I would use a treated bottom plate. I'm not sure what types of treatment are available in Chicago, but MCA treated lumber is much drier than ACQ treated lumber. Should be your least expensive option, also.


----------



## rickcet (Oct 13, 2011)

Thanks for the quick response. Since I will be cutting this wood inside, isn't the sawdust unhealthy to breathe in and do you also have to coat the cut ends of the PT wood? -thx


----------



## hyunelan2 (Aug 14, 2007)

Treated lumber is fine, you don't have to treat the ends.
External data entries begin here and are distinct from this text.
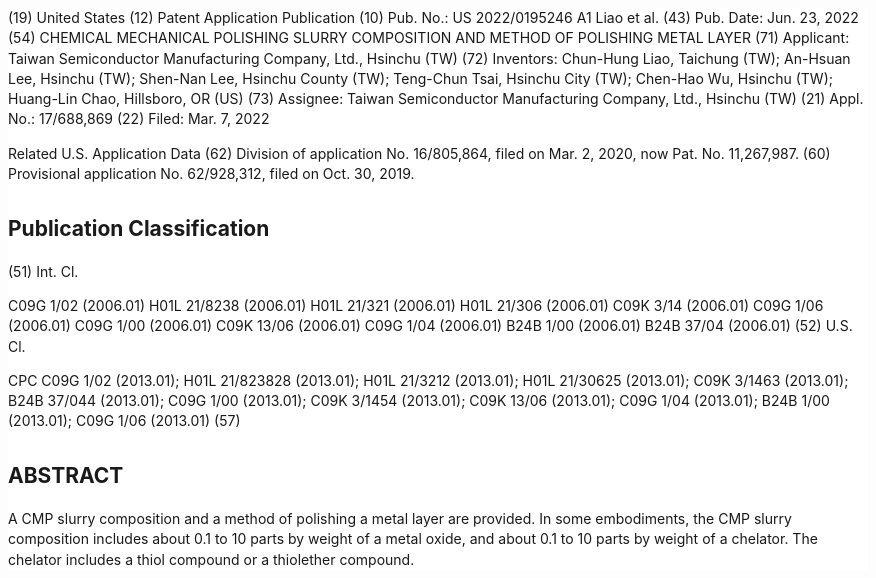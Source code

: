 (19) United States
(12) Patent Application Publication (10) Pub. No.: US 2022/0195246 A1 Liao et al.
(43) Pub. Date: Jun. 23, 2022
(54) CHEMICAL MECHANICAL POLISHING SLURRY COMPOSITION AND METHOD OF POLISHING METAL LAYER
(71) Applicant: Taiwan Semiconductor Manufacturing Company, Ltd., Hsinchu (TW)
(72) Inventors: Chun-Hung Liao, Taichung (TW); An-Hsuan Lee, Hsinchu (TW); Shen-Nan Lee, Hsinchu County (TW); Teng-Chun Tsai, Hsinchu City (TW); Chen-Hao Wu, Hsinchu (TW); Huang-Lin Chao, Hillsboro, OR (US)
(73) Assignee: Taiwan Semiconductor Manufacturing Company, Ltd., Hsinchu (TW)
(21) Appl. No.: 17/688,869
(22) Filed: Mar. 7, 2022

Related U.S. Application Data
(62) Division of application No. 16/805,864, filed on Mar. 2, 2020, now Pat. No. 11,267,987.
(60) Provisional application No. 62/928,312, filed on Oct. 30, 2019.

## Publication Classification

(51) Int. Cl.

C09G 1/02 (2006.01)
H01L 21/8238 (2006.01)
H01L 21/321 (2006.01)
H01L 21/306 (2006.01)
C09K 3/14 (2006.01)
C09G 1/06 (2006.01)
C09G 1/00 (2006.01)
C09K 13/06 (2006.01)
C09G 1/04 (2006.01)
B24B 1/00 (2006.01)
B24B 37/04 (2006.01)
(52) U.S. Cl.

CPC
C09G 1/02 (2013.01); H01L 21/823828 (2013.01); H01L 21/3212 (2013.01); H01L 21/30625 (2013.01); C09K 3/1463 (2013.01); B24B 37/044 (2013.01); C09G 1/00 (2013.01); C09K 3/1454 (2013.01); C09K 13/06 (2013.01); C09G 1/04 (2013.01); B24B 1/00 (2013.01); C09G 1/06 (2013.01)
(57)

## ABSTRACT

A CMP slurry composition and a method of polishing a metal layer are provided. In some embodiments, the CMP slurry composition includes about 0.1 to 10 parts by weight of a metal oxide, and about 0.1 to 10 parts by weight of a chelator. The chelator includes a thiol compound or a thiolether compound.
The chemicals that treat the lumber are forced into the wood, they are not just a coating on the surface.


----------



## rickcet (Oct 13, 2011)

*PT Wood or XPS or FoamSeal as a Base Plate?*

I am about 95% complete with insulating my concrete walls with XPS. I was able to glue them but I spent alot of time smoothing out the walls with my Fatmax chisel. Anyway, my next step is framing! My question now is what is the best method for protecting the base plate from rotting? Do I use XPS, or the Owens Corning Foam Seal, or pre treated wood? Ideally I would want the most cost conscious choice however if one is really better than the other I would probably go that route.


----------



## AGWhitehouse (Jul 1, 2011)

Step #1: Place Sill Seal (Foam roll good available at most box stores)
http://building.dow.com/na/en/applications/images/sillplate.jpghttp://building.dow.com/na/en/applications/images/sillplate.jpghttp://building.dow.com/na/en/applications/images/sillplate.jpg

Step #2: Place pressure treated wood sill over sill seal and attach to floor
http://img.diynetwork.com/DIY/2004/07/27/dbhb105_4fa_lead.jpg

Step #3: Erect stud wall. You can use only a single p.t. wood sill or you can add an addition sill plate for a double plate assembly. The upper plate would not have to be pressure treated.


----------



## AGWhitehouse (Jul 1, 2011)

This is a double post...it's also in the insulation forum...


----------